►

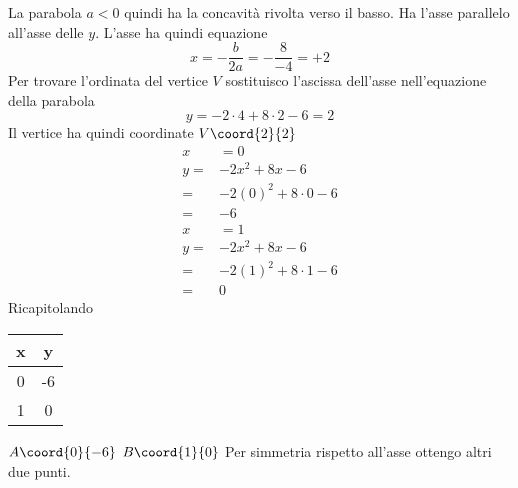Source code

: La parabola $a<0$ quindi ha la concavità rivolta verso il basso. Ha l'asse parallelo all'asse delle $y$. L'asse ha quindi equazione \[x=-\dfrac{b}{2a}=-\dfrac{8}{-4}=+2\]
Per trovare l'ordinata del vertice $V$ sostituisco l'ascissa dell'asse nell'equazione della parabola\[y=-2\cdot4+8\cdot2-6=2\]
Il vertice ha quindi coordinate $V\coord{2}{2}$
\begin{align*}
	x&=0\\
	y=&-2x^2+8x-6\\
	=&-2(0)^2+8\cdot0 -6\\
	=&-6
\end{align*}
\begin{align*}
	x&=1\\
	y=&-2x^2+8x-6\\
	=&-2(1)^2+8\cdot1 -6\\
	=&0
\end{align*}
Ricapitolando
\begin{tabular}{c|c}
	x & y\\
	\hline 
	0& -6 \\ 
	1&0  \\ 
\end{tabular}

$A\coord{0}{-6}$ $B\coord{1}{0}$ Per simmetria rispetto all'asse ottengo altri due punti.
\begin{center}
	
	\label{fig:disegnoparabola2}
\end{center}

◄
►

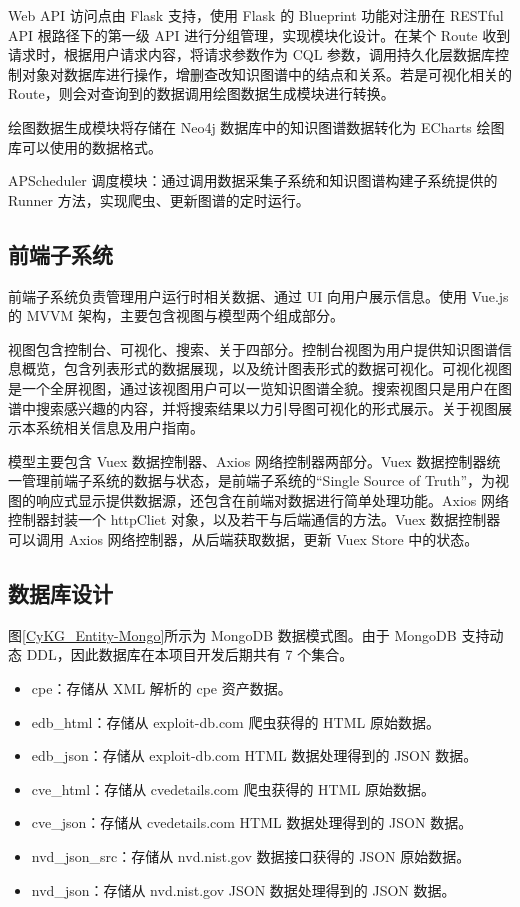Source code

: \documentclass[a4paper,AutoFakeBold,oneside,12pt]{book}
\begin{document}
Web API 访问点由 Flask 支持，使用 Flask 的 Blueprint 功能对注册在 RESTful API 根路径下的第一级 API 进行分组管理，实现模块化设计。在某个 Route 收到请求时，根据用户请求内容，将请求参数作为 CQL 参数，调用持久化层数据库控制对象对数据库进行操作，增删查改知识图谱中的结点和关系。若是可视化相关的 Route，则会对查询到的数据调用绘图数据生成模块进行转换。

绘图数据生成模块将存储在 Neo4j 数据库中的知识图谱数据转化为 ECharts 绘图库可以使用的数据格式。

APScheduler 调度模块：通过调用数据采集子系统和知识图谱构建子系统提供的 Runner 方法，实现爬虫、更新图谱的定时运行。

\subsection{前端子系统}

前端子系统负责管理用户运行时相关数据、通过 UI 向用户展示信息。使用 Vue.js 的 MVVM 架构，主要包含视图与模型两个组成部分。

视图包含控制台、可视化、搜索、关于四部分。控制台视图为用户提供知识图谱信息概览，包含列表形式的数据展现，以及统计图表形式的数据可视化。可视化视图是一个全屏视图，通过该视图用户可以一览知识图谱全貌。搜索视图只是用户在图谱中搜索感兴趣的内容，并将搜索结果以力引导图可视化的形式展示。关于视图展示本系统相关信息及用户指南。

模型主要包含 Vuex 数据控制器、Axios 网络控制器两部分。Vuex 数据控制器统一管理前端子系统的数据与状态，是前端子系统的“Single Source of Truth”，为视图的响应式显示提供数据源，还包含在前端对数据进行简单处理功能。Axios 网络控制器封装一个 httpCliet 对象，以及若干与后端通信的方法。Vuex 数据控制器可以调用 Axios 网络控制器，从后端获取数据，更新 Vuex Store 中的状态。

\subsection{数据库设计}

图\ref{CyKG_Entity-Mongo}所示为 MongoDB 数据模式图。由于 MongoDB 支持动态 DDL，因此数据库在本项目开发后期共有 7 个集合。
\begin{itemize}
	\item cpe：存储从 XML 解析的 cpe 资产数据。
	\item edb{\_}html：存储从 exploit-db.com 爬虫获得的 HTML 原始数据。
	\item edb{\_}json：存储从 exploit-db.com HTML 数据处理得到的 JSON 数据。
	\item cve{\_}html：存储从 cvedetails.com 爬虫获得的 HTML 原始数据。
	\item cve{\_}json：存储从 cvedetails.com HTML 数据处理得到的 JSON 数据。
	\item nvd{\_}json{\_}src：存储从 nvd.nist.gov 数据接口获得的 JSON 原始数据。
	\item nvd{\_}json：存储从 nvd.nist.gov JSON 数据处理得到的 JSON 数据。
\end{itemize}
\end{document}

◄
►

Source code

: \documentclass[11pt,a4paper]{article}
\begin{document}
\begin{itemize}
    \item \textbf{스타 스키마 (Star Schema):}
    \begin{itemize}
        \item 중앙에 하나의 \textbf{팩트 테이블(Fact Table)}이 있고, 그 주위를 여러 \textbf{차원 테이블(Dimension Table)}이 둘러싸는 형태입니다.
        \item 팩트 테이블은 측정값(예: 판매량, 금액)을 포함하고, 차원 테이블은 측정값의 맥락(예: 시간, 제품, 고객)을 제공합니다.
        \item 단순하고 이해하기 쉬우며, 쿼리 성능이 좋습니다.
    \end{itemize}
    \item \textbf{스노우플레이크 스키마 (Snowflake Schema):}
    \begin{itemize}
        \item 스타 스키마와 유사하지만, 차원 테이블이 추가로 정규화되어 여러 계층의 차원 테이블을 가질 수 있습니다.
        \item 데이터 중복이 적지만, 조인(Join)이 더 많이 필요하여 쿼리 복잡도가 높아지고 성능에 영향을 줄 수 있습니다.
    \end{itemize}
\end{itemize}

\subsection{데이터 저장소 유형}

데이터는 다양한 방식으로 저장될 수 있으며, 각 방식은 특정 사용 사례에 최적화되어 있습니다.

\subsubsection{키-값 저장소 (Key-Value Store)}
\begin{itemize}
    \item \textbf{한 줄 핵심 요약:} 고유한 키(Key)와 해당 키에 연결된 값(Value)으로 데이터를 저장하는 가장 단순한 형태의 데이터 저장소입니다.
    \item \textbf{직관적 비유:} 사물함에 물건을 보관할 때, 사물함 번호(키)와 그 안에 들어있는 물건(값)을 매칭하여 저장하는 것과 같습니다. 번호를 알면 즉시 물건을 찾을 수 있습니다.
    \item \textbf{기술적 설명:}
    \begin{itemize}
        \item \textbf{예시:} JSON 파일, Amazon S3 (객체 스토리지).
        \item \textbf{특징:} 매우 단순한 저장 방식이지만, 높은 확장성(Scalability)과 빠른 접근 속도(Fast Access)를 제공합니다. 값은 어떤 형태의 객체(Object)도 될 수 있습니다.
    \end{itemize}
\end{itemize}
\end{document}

◄

- EXERCISE BRIEF
Where does the word "JSON" occur in the data? Copy every line that has it.

- WRITTEN SOLUTION
	\item edb{\_}json：存储从 exploit-db.com HTML 数据处理得到的 JSON 数据。
	\item cve{\_}json：存储从 cvedetails.com HTML 数据处理得到的 JSON 数据。
	\item nvd{\_}json{\_}src：存储从 nvd.nist.gov 数据接口获得的 JSON 原始数据。
	\item nvd{\_}json：存储从 nvd.nist.gov JSON 数据处理得到的 JSON 数据。
        \item \textbf{예시:} JSON 파일, Amazon S3 (객체 스토리지).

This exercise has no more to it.